In a recent publication of preliminary work describing the SPR monitoring of oligonucleotide hybridization we reported the capability to detect single nucleotide mismatches upon hybridization of target DNA oligonucleotides to thiol-modified probe DNA oligonucleotides using an integrated, three channel SPR chip.32 In the present paper we report the further characterization of the DNA surface deposition and hybridization using electrochemistry and SPR and the analysis of SPR data to determine the surface coverage of probe DNA. The SPR sensor surface was modified with a mixed monolayer of hexanethiol-modified 21-base long probe DNA and 6-mercapto-1-hexanol (MHO) (Fig. 1). MHO was used to avoid non-specific adsorption and to facilitate hybridization of target DNA by spacing the probe oligonucleotides, as described previously.33–36 The probe DNA strand was modified with a hexanethiol tether [HS–(CH2)6] at the 5′ end. The 21-base target oligonucleotides were not modified. Hybridization was characterized and detected by electrochemistry and SPR. It was possible to use the sensor to detect single mismatches and the signal response was found to be sensitive to the position of the mismatch. The sensor surface could be regenerated by washing the surface in situ with a denaturing solution, allowing for the sensor surface to be reused for subsequent hybridization measurements.

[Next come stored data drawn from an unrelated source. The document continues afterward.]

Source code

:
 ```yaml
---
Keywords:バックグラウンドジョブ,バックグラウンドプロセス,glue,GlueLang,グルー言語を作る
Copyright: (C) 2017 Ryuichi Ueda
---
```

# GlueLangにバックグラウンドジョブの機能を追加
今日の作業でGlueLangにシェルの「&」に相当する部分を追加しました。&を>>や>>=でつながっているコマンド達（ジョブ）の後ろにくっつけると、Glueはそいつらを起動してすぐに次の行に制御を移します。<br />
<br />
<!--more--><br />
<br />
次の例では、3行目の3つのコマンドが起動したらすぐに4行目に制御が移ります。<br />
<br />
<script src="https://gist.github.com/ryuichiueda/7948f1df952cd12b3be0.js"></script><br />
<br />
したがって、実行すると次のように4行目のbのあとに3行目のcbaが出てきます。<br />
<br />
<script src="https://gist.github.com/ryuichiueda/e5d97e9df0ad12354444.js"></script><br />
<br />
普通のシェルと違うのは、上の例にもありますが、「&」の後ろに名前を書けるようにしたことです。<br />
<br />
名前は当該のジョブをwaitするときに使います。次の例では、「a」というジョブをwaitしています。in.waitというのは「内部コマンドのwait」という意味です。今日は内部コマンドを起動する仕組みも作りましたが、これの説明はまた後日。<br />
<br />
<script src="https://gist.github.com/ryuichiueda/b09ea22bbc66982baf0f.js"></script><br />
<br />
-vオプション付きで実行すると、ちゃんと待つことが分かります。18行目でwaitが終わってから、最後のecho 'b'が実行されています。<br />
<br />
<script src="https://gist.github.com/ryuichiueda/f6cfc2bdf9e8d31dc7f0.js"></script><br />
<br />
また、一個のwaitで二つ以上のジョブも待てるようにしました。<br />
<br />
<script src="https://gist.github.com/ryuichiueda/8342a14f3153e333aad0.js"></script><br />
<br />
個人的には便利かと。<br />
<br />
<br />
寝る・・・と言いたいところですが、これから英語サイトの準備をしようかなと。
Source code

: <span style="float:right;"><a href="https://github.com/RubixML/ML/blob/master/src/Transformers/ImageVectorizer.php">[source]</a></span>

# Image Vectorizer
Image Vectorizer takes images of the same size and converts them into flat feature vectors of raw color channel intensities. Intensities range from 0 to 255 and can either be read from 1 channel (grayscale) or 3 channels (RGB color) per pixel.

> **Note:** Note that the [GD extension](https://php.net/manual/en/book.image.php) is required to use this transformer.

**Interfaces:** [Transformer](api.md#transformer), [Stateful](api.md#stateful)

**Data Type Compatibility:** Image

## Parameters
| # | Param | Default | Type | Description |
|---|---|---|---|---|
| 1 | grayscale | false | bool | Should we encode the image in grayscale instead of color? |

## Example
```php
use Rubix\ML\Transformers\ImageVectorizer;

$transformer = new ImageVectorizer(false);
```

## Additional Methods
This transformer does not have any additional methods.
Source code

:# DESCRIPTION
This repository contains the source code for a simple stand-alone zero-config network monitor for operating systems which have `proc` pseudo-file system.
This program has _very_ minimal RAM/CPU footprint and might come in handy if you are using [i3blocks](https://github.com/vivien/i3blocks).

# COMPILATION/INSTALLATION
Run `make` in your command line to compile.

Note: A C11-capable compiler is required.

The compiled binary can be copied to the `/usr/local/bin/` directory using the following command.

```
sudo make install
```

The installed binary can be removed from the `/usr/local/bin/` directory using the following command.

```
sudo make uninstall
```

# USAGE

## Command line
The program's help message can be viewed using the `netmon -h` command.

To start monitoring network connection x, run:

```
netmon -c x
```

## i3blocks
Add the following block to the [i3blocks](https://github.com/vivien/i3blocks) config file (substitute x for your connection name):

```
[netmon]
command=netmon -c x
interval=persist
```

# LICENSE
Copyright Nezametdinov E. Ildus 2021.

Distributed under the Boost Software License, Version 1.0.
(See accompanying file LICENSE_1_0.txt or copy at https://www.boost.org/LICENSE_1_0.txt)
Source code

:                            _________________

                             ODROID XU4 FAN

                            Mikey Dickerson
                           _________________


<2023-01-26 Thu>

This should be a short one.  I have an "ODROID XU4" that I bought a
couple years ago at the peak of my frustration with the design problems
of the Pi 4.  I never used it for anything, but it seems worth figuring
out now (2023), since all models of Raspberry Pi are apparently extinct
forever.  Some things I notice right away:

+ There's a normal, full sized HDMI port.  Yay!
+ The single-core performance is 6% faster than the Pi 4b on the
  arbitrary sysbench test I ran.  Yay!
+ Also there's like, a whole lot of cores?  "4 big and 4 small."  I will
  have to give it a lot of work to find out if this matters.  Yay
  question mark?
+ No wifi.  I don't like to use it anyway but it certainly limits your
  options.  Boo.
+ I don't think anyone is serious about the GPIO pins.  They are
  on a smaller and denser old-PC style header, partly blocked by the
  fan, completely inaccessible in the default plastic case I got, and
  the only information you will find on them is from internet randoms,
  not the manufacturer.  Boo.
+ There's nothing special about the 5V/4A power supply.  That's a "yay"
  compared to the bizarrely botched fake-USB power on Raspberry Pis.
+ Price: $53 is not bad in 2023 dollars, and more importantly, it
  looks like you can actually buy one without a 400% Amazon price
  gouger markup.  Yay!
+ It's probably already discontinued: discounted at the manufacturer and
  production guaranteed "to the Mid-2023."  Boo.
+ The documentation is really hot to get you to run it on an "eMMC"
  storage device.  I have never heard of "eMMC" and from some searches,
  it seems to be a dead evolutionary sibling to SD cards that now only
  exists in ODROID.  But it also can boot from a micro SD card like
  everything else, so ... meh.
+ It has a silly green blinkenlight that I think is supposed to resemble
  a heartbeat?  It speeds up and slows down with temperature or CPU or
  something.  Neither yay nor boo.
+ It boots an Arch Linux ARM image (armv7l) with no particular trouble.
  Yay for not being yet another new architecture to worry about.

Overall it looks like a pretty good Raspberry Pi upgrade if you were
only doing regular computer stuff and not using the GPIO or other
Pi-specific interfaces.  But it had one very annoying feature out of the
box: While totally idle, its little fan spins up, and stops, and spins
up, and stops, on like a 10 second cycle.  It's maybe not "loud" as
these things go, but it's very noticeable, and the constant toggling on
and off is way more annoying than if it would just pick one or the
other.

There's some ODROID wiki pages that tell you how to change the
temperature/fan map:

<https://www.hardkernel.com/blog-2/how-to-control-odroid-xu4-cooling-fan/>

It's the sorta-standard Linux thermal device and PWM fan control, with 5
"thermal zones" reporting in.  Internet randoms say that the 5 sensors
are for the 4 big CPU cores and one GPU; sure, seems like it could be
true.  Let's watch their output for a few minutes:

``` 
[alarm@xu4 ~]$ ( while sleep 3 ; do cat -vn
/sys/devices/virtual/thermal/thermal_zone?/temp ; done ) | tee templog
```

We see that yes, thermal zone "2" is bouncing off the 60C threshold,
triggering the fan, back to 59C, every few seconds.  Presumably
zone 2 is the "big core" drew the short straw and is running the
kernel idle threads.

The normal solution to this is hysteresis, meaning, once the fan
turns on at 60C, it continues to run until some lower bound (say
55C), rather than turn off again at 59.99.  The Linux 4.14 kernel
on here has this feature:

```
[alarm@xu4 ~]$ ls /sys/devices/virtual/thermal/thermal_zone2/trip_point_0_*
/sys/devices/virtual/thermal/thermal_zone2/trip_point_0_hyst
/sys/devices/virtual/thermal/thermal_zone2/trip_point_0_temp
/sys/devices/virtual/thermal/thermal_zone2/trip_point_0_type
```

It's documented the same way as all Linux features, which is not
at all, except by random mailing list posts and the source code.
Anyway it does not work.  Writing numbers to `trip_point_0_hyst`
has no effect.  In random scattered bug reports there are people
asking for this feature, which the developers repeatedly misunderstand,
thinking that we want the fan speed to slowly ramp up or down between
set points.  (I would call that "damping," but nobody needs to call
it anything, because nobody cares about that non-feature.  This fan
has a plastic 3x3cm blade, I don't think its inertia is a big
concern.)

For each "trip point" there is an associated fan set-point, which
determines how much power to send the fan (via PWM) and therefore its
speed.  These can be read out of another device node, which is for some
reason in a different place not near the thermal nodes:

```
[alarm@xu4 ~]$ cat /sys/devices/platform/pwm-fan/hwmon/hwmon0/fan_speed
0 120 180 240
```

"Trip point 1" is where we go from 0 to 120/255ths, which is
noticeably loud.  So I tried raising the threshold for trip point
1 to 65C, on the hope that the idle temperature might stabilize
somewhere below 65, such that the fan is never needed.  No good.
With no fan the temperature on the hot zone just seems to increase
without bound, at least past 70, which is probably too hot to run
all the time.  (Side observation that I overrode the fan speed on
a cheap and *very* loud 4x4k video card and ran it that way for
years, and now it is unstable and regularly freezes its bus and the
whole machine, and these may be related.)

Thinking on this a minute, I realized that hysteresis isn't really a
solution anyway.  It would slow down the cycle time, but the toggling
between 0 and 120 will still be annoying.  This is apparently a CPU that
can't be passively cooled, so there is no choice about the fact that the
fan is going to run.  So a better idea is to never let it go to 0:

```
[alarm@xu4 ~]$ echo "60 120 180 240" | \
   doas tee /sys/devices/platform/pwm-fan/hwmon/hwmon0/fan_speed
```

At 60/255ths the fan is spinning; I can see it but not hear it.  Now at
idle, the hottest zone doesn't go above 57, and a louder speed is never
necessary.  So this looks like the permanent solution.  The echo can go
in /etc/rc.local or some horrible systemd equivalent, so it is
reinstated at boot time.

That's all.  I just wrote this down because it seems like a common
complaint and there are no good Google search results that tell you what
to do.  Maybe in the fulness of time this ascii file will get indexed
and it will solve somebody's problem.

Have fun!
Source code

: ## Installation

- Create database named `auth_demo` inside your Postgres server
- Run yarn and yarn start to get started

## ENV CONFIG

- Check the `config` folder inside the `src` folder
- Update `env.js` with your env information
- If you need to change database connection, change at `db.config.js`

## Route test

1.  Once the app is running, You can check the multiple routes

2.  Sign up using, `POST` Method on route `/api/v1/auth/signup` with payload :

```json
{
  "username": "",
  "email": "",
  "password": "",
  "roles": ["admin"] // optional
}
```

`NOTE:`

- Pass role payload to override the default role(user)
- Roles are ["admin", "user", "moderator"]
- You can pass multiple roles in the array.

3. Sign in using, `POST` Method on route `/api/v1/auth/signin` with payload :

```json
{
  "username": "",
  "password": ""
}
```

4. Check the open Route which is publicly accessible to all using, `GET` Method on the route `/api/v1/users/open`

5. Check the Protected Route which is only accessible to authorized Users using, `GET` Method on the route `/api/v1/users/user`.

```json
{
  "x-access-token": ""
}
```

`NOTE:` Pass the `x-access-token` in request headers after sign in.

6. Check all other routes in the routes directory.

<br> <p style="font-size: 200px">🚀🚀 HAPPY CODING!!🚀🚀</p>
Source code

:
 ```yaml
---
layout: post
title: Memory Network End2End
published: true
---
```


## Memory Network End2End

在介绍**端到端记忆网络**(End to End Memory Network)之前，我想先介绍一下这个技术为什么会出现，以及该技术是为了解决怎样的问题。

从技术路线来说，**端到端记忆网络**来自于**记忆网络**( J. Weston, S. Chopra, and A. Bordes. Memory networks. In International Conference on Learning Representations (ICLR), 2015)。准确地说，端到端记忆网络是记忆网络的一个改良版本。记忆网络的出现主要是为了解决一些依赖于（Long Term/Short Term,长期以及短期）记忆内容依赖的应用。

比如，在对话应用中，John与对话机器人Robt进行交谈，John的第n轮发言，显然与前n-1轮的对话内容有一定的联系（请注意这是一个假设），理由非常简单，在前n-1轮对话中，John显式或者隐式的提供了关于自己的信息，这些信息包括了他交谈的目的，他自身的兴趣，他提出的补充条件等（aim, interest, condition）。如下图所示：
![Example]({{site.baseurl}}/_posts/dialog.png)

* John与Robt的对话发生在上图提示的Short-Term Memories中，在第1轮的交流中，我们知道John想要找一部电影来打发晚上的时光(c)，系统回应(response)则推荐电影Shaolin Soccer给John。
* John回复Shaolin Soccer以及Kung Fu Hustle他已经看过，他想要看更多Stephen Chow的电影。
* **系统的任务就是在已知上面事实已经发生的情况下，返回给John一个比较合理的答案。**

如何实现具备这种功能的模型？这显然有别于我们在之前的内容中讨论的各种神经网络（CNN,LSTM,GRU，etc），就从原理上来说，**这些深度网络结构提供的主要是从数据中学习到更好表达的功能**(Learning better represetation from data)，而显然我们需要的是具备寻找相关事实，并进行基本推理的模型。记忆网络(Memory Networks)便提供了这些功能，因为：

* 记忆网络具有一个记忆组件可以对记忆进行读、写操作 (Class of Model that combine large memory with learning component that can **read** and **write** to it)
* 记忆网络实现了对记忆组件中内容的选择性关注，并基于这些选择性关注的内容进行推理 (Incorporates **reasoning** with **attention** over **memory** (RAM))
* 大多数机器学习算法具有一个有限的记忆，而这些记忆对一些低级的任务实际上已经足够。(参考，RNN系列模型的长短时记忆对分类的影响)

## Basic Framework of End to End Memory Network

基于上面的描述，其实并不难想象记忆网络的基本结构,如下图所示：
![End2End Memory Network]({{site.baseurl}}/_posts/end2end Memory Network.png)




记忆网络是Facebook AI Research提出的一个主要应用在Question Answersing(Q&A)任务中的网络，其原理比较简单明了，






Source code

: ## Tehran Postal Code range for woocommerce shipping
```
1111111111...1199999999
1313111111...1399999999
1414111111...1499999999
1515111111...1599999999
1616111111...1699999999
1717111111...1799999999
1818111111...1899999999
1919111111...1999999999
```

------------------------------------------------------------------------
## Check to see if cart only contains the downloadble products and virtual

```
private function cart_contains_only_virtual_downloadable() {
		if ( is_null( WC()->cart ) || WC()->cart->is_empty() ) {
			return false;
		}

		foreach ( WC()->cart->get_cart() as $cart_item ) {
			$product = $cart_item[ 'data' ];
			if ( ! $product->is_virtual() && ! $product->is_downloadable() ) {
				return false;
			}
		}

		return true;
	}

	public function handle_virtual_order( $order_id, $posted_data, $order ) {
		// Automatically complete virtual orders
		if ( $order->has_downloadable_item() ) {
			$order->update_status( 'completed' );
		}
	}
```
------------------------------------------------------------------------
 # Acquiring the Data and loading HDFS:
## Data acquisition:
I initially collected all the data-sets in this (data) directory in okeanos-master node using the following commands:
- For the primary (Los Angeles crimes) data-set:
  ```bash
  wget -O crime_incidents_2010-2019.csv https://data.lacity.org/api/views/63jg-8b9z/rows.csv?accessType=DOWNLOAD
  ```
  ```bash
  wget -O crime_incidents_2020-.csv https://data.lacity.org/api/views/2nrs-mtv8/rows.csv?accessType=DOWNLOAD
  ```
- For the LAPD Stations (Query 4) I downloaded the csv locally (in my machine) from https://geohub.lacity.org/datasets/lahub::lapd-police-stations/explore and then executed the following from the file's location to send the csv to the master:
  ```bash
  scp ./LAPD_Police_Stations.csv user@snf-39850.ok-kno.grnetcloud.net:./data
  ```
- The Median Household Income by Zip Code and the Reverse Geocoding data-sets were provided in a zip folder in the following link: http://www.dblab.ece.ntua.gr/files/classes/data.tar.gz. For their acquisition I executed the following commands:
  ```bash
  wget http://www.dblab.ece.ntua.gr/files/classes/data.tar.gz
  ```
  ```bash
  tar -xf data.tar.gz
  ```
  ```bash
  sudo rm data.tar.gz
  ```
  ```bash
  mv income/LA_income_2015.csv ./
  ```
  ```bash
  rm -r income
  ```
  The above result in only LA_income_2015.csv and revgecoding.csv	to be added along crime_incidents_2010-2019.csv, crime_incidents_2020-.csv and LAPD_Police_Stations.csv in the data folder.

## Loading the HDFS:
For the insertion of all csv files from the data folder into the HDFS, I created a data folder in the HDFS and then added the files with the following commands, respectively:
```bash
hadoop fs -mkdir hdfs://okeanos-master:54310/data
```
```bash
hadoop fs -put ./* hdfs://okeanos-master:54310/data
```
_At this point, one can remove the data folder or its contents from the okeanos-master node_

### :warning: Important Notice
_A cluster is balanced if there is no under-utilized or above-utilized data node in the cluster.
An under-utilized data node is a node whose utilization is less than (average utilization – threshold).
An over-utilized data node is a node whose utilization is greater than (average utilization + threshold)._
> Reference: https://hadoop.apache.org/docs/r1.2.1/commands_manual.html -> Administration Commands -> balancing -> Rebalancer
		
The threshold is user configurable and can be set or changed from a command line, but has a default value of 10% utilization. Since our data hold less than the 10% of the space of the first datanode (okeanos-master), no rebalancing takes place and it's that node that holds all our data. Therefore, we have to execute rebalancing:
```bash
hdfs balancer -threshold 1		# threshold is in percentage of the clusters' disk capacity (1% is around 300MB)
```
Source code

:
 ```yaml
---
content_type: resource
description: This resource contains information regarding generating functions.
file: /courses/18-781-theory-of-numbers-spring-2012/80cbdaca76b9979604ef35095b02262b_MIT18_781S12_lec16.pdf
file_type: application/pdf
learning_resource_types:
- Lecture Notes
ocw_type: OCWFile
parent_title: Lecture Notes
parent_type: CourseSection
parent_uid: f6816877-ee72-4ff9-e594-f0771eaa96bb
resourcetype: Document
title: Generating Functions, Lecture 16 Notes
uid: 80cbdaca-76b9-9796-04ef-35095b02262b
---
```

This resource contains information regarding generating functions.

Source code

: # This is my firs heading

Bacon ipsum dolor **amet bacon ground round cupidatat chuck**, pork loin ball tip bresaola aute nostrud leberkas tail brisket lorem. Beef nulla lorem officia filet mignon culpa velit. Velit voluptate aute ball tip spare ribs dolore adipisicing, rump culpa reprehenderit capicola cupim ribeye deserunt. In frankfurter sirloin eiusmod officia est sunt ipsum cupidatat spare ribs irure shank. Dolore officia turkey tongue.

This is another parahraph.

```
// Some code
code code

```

Depiction of the SPR sensing surface. The sensing surface consists of a mixed monolayer of hexanethiol-modified probe DNA oligonucleotide (probe DNA) and 6-mercapto-1-hexanol (MHO) chemisorbed on the gold surface of the SPR sensor through the sulfur of the thiol group. Upon target DNA exposure the hybridization of probe with target strands occurs resulting in a detectable change in the SPR signal.
Fig. 1 Depiction of the SPR sensing surface. The sensing surface consists of a mixed monolayer of hexanethiol-modified probe DNA oligonucleotide (probe DNA) and 6-mercapto-1-hexanol (MHO) chemisorbed on the gold surface of the SPR sensor through the sulfur of the thiol group. Upon target DNA exposure the hybridization of probe with target strands occurs resulting in a detectable change in the SPR signal.

Experimental

Materials

All chemicals were obtained from Sigma-Aldrich (St Louis, MO, USA) unless otherwise stated. Potassium chloride (99.995% purity) and 35% w/w hydrogen peroxide were purchased from Alfa Aesar (Ward Hill, MA, USA), sulfuric acid from EMD Chemicals, Inc. (Gibbstown, NJ, USA), and anhydrous ethanol from Pharmco-AAPER (Brookfield, CT, USA). Phosphate buffer (PB) was prepared at pH 7.0 as a mixture of 10 mM sodium dihydrogen phosphate and 10 mM sodium hydrogen phosphate in deionized water. Hybridization buffer was prepared as a 20× concentrated stock solution (3.0 M NaCl, 0.3 M sodium citrate, pH 7.0). All aqueous solutions were prepared in deionized water obtained from a Millipore Synergy UV system (Billerica, MA, USA).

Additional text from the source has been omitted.